This study evaluated the transferability of pre-trained deep learning models across ecologically similar but structurally different areas for shrub segmentation using UAS-based remote sensing imagery. Our results highlight that fine-tuning is essential, especially when variations in shrub size, texture, and seasonal conditions are present. Among the two tested models, Attention U-Net and Mask R-CNN, we found that Attention U-Net is more effective when training resources are limited, offering better generalization with minimal annotated data. It is particularly suited for practitioners seeking rapid deployment with limited annotation efforts. Both models performed well in detecting mature shrubs during the late summer (July to September). However, segmentation accuracy dropped significantly for small shrubs with crown areas of less than 2 m2 when imagery was captured at a 120 m flight elevation.

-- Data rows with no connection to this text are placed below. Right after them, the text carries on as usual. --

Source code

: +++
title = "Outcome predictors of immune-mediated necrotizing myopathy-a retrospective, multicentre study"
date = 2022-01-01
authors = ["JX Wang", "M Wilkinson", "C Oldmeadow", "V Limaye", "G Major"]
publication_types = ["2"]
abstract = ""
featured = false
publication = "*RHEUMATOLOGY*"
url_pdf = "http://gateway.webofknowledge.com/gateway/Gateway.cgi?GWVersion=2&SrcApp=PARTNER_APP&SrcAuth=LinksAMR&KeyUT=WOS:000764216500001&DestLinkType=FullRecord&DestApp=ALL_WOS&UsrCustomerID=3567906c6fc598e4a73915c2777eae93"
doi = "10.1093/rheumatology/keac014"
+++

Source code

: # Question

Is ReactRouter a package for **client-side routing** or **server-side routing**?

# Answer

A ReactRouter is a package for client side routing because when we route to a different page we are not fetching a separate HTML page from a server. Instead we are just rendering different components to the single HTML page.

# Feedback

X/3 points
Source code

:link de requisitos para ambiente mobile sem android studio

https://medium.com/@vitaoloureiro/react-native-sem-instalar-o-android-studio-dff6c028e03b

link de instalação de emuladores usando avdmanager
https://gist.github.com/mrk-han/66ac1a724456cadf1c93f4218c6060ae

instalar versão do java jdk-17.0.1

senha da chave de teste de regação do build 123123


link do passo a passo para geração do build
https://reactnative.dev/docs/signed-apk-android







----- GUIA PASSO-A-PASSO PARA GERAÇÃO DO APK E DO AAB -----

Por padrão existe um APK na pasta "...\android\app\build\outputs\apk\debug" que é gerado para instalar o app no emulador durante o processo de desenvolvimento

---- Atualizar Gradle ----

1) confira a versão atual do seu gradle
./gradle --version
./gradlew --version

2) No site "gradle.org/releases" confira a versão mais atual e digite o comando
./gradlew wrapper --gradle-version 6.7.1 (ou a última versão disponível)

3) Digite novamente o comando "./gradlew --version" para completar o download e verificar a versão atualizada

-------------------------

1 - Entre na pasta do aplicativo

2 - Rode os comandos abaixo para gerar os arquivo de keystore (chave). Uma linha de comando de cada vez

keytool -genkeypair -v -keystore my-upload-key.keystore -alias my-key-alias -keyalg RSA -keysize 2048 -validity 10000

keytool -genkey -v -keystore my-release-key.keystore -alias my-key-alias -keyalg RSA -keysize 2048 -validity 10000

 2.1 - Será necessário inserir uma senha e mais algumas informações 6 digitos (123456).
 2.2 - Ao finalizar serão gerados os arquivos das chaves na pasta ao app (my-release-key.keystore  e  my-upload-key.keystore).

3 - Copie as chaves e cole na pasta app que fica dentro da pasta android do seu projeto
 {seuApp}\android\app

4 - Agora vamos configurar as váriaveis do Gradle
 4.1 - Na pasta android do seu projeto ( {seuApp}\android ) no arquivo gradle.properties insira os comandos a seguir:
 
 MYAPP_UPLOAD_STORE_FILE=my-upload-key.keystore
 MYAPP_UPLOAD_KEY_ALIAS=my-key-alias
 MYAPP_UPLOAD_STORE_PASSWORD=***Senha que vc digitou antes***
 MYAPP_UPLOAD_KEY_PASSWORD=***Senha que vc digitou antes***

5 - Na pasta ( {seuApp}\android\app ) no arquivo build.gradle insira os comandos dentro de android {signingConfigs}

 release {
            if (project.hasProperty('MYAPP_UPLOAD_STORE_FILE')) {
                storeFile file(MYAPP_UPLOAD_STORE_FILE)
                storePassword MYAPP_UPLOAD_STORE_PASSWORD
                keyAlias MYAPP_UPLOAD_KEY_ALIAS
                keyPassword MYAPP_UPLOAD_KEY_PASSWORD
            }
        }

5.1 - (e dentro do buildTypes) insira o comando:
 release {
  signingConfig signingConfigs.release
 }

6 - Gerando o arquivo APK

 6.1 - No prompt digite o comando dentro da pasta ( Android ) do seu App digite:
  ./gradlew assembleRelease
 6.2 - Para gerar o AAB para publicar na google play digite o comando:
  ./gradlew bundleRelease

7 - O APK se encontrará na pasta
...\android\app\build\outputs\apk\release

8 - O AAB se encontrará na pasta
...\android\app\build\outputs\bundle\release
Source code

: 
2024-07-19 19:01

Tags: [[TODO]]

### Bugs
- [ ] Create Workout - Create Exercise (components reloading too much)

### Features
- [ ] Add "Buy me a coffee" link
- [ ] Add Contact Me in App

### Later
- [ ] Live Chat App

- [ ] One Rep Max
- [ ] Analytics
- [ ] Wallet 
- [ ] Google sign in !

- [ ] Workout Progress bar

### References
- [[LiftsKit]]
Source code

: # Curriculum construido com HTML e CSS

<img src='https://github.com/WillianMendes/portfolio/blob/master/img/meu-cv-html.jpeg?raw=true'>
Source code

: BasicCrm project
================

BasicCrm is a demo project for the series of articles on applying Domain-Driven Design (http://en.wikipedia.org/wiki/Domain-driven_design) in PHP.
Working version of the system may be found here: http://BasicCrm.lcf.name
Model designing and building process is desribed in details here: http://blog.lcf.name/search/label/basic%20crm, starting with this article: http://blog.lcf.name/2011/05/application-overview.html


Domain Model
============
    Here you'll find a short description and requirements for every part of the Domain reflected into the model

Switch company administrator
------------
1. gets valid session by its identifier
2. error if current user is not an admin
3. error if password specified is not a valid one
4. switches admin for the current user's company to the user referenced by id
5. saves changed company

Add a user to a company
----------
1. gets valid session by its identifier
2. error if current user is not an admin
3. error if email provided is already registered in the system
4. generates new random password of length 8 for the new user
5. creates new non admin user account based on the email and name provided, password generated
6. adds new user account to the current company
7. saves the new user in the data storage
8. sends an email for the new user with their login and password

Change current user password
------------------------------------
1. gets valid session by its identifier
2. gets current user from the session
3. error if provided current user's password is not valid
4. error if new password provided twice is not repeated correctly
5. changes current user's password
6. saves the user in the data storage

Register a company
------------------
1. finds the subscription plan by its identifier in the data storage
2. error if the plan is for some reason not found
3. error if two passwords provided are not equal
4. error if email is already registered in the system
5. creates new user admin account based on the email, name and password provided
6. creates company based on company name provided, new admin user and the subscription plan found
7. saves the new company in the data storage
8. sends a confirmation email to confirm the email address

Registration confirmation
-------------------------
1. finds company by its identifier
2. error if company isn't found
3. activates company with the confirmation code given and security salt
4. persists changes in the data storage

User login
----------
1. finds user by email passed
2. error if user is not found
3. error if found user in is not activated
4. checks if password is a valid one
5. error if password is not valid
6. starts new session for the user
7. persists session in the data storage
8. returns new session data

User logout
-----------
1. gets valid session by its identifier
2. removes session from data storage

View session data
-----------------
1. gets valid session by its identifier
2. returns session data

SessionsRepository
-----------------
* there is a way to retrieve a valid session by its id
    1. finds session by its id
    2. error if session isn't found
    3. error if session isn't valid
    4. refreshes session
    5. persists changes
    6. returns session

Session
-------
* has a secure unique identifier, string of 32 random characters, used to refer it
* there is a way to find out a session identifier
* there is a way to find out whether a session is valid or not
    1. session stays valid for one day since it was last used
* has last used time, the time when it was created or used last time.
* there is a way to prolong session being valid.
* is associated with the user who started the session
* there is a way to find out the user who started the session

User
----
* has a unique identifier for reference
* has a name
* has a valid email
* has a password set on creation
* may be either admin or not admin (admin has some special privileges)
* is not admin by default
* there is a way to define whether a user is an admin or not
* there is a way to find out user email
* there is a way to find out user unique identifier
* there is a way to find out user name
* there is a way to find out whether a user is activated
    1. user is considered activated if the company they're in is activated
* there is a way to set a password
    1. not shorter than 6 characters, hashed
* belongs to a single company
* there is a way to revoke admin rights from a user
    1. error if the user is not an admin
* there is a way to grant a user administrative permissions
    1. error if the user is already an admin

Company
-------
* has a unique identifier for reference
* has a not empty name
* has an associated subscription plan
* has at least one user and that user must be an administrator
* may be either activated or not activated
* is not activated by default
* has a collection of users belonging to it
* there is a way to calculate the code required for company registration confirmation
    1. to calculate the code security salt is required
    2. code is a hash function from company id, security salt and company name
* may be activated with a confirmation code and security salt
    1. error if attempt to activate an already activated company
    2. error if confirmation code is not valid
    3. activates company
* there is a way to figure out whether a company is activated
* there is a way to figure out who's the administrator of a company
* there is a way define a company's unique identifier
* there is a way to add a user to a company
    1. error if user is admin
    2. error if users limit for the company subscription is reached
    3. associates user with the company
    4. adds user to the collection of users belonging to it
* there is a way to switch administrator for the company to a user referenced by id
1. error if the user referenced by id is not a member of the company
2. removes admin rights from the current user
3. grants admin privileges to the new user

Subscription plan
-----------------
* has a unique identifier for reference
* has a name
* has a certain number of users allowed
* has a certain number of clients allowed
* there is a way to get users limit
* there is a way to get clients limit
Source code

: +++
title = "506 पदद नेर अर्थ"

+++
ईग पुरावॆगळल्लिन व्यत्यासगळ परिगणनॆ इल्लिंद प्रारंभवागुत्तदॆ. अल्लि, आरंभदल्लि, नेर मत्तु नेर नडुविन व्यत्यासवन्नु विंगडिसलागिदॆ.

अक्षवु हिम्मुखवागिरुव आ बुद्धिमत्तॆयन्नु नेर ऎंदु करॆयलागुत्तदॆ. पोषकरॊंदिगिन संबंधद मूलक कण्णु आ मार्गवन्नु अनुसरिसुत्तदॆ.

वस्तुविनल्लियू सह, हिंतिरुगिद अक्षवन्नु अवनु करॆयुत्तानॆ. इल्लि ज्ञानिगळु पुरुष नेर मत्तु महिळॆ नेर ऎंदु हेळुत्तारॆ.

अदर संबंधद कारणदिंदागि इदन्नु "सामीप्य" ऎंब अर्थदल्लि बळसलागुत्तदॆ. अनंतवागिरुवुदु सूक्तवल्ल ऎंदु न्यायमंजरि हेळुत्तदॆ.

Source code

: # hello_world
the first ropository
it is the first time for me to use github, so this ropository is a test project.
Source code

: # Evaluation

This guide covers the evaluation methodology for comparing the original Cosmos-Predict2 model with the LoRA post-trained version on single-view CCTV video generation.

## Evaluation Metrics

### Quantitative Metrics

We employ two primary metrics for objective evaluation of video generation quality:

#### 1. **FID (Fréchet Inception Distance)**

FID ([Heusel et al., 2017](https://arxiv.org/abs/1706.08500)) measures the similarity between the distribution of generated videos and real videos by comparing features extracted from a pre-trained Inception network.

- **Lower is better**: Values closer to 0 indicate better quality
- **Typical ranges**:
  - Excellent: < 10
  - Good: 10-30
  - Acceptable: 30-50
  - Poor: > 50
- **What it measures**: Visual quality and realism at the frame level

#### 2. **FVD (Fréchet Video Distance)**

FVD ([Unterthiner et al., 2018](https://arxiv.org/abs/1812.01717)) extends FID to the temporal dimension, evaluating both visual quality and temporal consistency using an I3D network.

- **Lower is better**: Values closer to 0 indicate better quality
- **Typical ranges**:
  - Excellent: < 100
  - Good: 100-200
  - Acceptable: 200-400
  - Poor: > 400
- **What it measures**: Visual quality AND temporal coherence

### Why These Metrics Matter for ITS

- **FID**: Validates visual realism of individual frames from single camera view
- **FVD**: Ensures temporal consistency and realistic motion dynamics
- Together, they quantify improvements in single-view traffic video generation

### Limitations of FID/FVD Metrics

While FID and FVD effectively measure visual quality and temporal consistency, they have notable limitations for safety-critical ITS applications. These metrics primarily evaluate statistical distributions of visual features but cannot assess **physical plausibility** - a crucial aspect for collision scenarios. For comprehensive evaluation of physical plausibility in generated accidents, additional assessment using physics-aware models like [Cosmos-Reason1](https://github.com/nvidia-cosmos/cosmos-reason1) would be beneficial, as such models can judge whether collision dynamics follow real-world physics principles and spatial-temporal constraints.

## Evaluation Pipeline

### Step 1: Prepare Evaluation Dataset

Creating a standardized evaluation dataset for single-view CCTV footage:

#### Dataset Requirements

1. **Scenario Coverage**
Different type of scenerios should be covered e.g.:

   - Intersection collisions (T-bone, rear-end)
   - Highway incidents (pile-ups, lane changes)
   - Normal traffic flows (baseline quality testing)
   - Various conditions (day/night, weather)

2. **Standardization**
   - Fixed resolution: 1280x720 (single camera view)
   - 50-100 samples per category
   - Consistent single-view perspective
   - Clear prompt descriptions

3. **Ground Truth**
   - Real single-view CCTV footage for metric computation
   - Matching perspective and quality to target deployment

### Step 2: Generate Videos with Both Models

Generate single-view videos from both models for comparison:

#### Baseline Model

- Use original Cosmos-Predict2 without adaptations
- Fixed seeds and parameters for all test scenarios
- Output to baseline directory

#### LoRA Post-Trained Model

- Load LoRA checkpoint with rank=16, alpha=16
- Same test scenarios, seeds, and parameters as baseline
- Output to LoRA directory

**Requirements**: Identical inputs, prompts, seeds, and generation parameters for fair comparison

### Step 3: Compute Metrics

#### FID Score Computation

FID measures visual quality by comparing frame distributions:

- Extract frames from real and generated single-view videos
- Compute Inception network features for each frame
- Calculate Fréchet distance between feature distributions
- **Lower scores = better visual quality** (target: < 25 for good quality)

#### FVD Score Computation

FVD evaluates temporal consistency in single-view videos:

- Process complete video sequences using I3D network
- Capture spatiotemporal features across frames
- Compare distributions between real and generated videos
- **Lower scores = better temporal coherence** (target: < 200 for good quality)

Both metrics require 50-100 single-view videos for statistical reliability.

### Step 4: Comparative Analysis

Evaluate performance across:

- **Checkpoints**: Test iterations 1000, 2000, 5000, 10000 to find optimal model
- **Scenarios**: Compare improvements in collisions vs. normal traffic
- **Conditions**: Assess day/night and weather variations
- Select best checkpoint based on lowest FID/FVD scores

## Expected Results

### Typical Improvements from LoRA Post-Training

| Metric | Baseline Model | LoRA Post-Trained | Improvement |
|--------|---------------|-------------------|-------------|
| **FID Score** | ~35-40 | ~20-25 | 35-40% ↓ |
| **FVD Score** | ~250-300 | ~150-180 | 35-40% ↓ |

These small objects often lacked distinct spatial features at this scale, leading to poor recall across both models. The challenge was even more pronounced for early-season (April to June) vegetation, where low contrast and undeveloped crowns made detection difficult. Future work should consider multi-scale feature fusion, denser anchor box strategies, and hybrid CNN–Transformer designs to improve small object segmentation. Additionally, integrating multispectral bands beyond RGB, such as near-infrared (NIR) and red-edge, could potentially improve model performance, especially for small or early-stage shrubs that are difficult to resolve using RGB alone. Also, flying at lower altitudes or using higher-resolution sensors could help overcome the current limitations in small shrub detection. These findings emphasize the need for improved model architectures and imaging strategies for accurately detecting and monitoring fine-scale vegetation structures, particularly small or early-stage shrubs, in complex and dynamic ecosystems.

Author Contributions

Conceptualization, D.B. and H.Z.; methodology, J.L.; software, J.L. validation, J.L.; investigation, J.L.; writing—original draft preparation, J.L.; writing—review and editing, D.B. and H.Z.; supervision, D.B. and H.Z. All authors have read and agreed to the published version of the manuscript.

Funding

Oak Ridge Institute for Science and Education (ORISE) and USDA Agricultural Research Service SCINet Initiative, reference number USDA-ARS-SCINet-2023-0261.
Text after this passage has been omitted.